(Rendered images with source text)
=== Section Start ===
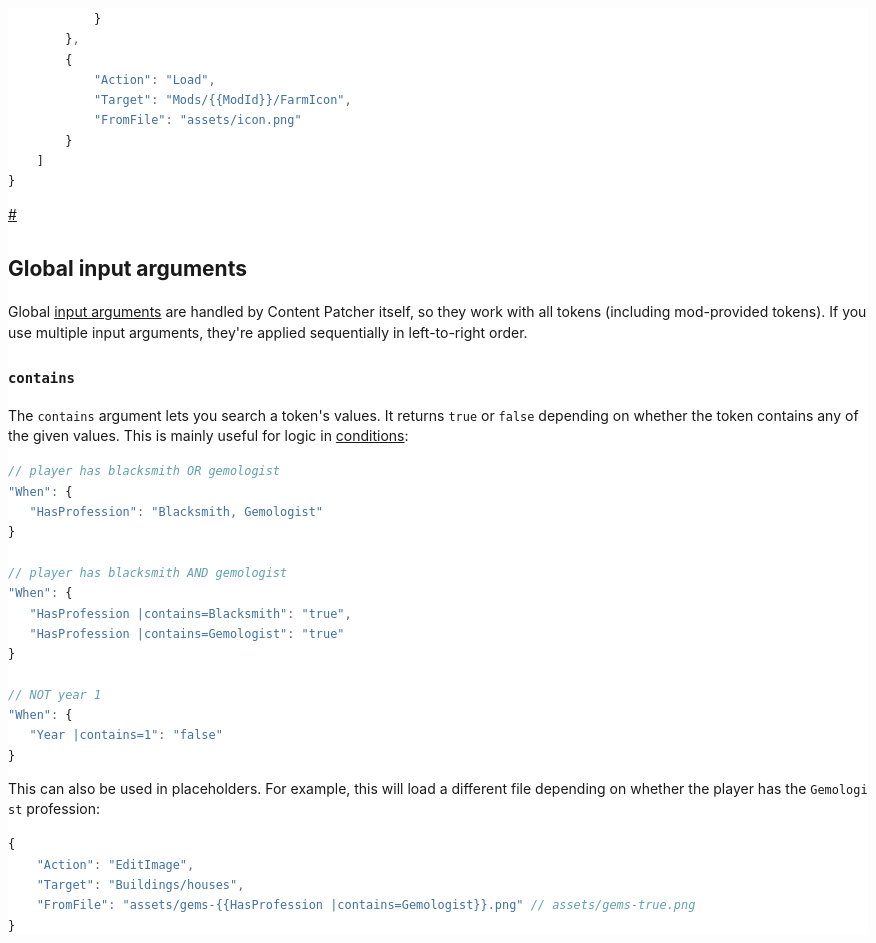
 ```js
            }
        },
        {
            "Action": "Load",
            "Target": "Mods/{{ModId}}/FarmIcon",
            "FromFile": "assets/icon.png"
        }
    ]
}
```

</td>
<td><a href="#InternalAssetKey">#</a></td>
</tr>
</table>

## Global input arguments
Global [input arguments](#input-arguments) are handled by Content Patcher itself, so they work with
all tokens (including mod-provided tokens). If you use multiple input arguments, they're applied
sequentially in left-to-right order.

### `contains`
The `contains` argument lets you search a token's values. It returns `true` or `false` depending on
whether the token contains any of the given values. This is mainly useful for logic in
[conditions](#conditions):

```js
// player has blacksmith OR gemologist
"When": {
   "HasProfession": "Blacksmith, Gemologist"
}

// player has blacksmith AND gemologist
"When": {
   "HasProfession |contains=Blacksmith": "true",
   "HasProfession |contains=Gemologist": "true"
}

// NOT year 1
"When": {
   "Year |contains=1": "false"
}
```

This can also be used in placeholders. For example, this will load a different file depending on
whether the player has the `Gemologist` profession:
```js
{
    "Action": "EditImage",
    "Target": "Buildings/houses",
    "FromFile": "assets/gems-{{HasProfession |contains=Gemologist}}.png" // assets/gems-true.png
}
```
=== Section End ===
> _Activity_:
Set down nothing but the lines from the one containing "Global [input arguments](#input-arguments)" through the final line above, exactly as written.

> _Written solution_:
Global [input arguments](#input-arguments) are handled by Content Patcher itself, so they work with
all tokens (including mod-provided tokens). If you use multiple input arguments, they're applied
sequentially in left-to-right order.

### `contains`
The `contains` argument lets you search a token's values. It returns `true` or `false` depending on
whether the token contains any of the given values. This is mainly useful for logic in
[conditions](#conditions):

```js
// player has blacksmith OR gemologist
"When": {
   "HasProfession": "Blacksmith, Gemologist"
}

// player has blacksmith AND gemologist
"When": {
   "HasProfession |contains=Blacksmith": "true",
   "HasProfession |contains=Gemologist": "true"
}

// NOT year 1
"When": {
   "Year |contains=1": "false"
}
```

This can also be used in placeholders. For example, this will load a different file depending on
whether the player has the `Gemologist` profession:
```js
{
    "Action": "EditImage",
    "Target": "Buildings/houses",
    "FromFile": "assets/gems-{{HasProfession |contains=Gemologist}}.png" // assets/gems-true.png
}
```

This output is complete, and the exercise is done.